Mariane Matera also composts, which she considers dumping old food into the garden, but she suspects it might be more involved a process than that.

Notice: Comments that are not conducive to an interesting and thoughtful conversation may be removed at the editor’s discretion.

  1. Susan Moyer on said:

    Love your recycling woes. I too am an avid recycler! Now my tow children and husband recycle!d I too do not want to see animals strangled by the six-pack plastic o-rings! Wow, there is a kindred spirit out there!! One question – where do you recycle regular batteries?

  2. Brian on said:

    The Whole Foods in Short Pump also has a Give Me Five program, so there’s an alternative to shipping it away.

  3. Chris on said:

    Red Monday.

  4. Paula Hough on said:

    Don’t spend $ (and fuel) to ship- Whole Foods in Short Pump has a #5 collection bin in the entry way. (It also has cork recycling inside near the wine dept).

  5. Christine on said:

    The plastic bag recycling for your air-packs? Life-changing. Thank-you for this. My level of excitement about this is probably too much for this time of day, but there you have it.

    I’m a big fan of the Urbana Eco trash can, if anyone is looking for a more attractive way to reuse plastic shopping bags (as opposed to hanging them on doorknobs like so many of us do).

  6. Another kindred spirit, Red Monday here. And since folks ahead of me told you about the Whole Foods Take Five bin, I’ll add that backyard hens happily eat old food dumped in the garden!

  7. Lydia on said:

    http://www.terracycle.com/en-US/
    They have some options.
    Water bottles are such a waste – much better to reuse (I prefer glass as I do not totally trust plastic). It’s not that hard a habit to get into. We have a filter hooked up by the kitchen sink.

  8. Mariane Matera on said:

    Besides promoting recycling, part of my job is to also discourage throwing trash into storm drains, so when I found myself behind a car on W. Broad yesterday and the passenger threw an aluminum can out the window, straight into the storm drain, I let out an audible scream, as if my life’s work was all for naught.

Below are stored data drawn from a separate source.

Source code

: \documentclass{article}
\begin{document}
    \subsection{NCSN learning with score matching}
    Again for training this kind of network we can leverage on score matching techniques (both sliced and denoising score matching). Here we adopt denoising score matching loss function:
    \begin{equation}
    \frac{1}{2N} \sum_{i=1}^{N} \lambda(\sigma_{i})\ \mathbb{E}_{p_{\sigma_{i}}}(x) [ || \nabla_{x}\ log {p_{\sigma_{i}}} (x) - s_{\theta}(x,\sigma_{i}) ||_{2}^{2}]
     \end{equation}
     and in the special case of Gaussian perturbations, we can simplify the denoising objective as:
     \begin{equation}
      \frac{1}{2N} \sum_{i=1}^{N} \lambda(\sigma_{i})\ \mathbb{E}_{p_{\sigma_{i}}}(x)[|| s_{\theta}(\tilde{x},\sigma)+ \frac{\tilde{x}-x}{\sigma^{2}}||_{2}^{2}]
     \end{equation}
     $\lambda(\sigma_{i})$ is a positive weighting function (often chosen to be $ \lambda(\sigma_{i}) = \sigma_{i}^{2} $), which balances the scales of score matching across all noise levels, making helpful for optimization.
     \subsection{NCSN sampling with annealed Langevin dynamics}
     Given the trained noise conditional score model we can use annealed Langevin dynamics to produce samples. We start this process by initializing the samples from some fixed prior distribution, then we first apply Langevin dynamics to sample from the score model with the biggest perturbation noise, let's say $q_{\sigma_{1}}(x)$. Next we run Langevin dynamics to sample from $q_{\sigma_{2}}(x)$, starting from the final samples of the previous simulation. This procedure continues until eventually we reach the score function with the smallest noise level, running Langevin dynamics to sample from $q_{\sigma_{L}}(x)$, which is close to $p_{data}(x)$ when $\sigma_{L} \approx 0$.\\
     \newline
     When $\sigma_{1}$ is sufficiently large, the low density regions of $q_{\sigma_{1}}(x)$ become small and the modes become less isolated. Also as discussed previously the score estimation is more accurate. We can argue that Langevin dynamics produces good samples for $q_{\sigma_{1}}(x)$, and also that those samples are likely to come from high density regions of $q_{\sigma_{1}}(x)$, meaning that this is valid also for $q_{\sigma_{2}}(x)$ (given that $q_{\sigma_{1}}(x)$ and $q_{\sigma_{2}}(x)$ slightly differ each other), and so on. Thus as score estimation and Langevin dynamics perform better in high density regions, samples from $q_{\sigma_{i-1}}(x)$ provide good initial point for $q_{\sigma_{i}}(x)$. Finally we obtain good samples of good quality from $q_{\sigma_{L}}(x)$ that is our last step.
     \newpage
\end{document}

  9. Georgene kennedy on said:

    Hi i just love your writings . Have you ever been considered to write for the column in the RTD in my shoes? While i was in Florida this winter , I bought an adorable pocketbook made from recycled plastic bottles. It had an owl pattern all over it and very roomy. Lilly Bloom is the company. Hope to read more of your talent. I am definitely a fan.

  10. Hey Georgene! Please do not encourage our writers to go write for other publications! You hurt my soul!